February 21, 1915 – January 21, 1967
“They nicknamed me “The Oomph Girl”, and I loathe that nickname! Just being known by a nickname indicates that you’re not thought of as a true actress . . . It’s just crap! If you call an actress by her looks or a reaction, then that’s all she’ll ever be thought of as.”
Good things happen to good people, though sometimes it takes a while. From what I can gather, Ann Sheridan was a good person. Several accounts claim she was quite “brassy” and definitely up it. We like Ann.
PR person extraordinaire Lisa Burks writes, “Sheridan, dubbed ‘The Oomph Girl’ at Warner Bros. During WWII for her earthy sex appeal (a moniker she openly disliked but eventually learned to accept), died one month shy of her 52nd birthday. In late 2004, biographer Karen McHale discovered that Sheridan made a will just months prior to her death which stated that she wanted to have her cremated remains interred in a niche in a columbarium in Los Angelesï. McHale tracked down the executor of Sheridan’s estate, business manager Bart Hackley, who recollected that Sheridan’s third husband, the late actor Scott McKay, made the seemingly temporary arrangements. McKay passed away in 1987, leaving unanswered questions about why Sheridan’s written instructions were not followed. Attempts to locate McKay’s survivors have been unsuccessful. ‘The job of a biographer is to tell a person’s story rather than add to it, so this is an unusual turn of events,’ said McHale, a first-time writer who began researching her forthcoming book last summer. ‘But when I learned that the last chapter of Ann’s life was incomplete, I felt compelled in my heart to try to have her final wishes fulfilled. This is being done for Ann because it’s what she wanted.'”
Ann’s last role was on a show called Pistols and Petticoats. She died before the first season was complete. She was an avid smoker, and was quite ill while filming, but according to her costar Carole Wells,
Ann never once complained, though she must have been in agony.
Ann had a home in the hills above Universal City. It’s been raining like hell here, so the mud was pretty loose on the way up.

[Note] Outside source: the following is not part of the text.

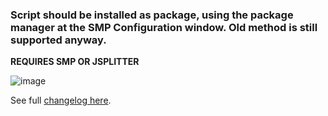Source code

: ### Script should be installed as package, using the package manager at the SMP Configuration window. Old method is still supported anyway.

**REQUIRES SMP OR JSPLITTER**

![image](https://user-images.githubusercontent.com/83307074/236854774-0bc7ab57-e963-4293-81f9-22becd49a67b.png)

See full [changelog here](https://github.com/regorxxx/Playlist-Manager-SMP/blob/main/CHANGELOG.md).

I have my doubts whether the house is authentic, I’m thinking it might be a teardown.
leads to this home,
Of course, here is the obligatory mailbox shot.

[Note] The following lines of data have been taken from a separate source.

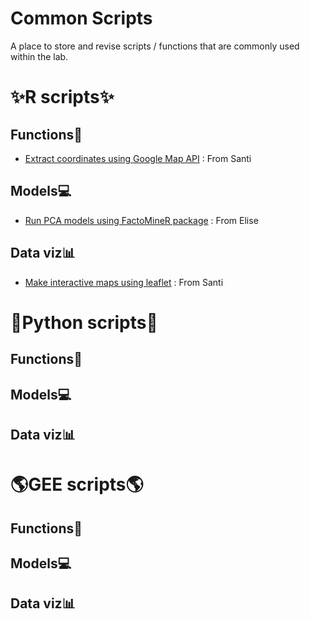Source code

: # Common Scripts
A place to store and revise scripts / functions that are commonly used within the lab.


# ✨R scripts✨

## Functions🔧
* [Extract coordinates using Google Map API](https://github.com/BioDivHealth/Common_Scripts/blob/main/R_scripts/functions/extract_coordinates.R) : From Santi


## Models💻
* [Run PCA models using FactoMineR package](https://github.com/BioDivHealth/Common_Scripts/blob/main/R_scripts/models/pca_FactoMinR.R) : From Elise

## Data viz📊
* [Make interactive maps using leaflet](https://github.com/BioDivHealth/Common_Scripts/blob/main/R_scripts/plotting/leaflet.R) : From Santi
  
# 🐍Python scripts🐍

## Functions🔧


## Models💻


## Data viz📊

# 🌎GEE scripts🌎

## Functions🔧


## Models💻


## Data viz📊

She was diagnosed with liver and throat cancer, and died within a year. She died at 3:20pm on January 21, 1967.
She was 51 years old.
On February 21, 2005, the day that would have been Ann’s 90th birthday, a memorial service was held in the chapel at Hollywood Forever, and her niche was unveiled.

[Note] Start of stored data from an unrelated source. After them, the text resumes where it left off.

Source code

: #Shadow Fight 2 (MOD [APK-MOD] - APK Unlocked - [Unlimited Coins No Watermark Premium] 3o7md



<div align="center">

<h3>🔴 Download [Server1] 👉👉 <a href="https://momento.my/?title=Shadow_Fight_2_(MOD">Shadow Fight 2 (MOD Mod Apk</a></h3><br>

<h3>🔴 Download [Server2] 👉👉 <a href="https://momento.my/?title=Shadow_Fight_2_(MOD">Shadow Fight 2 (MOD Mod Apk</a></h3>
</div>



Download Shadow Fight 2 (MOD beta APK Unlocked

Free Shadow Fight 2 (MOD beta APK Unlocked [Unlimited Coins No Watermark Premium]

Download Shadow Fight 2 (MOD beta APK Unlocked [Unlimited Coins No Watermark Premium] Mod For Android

Statler and Waldorf from The Muppet Show were there. Okay, not really, but its uncanny isn’t it?
Honorary Mayor of Hollywood Johnny Grant managed to show up for this.
He told some pretty neat stories about Ann. Apparently they were the very best of friends ever, and he insinuated that they had sex. He did say they drank.
Then Rent-a-gob Paramount dinosaur A.C. Lyles spoke.
This man shows up to the opening of a bag of chips. He knew EVerybody in Hollywood EVER, and he’ll be the first person to tell you so. I don’t think he really knew Ann, but to listen to him, he did. And very well. He also said that Ann made up some nickname having to do with his initials, and mentioned twice that the name was “very masculine.” I guess All Cock, even though the thought makes me cringe.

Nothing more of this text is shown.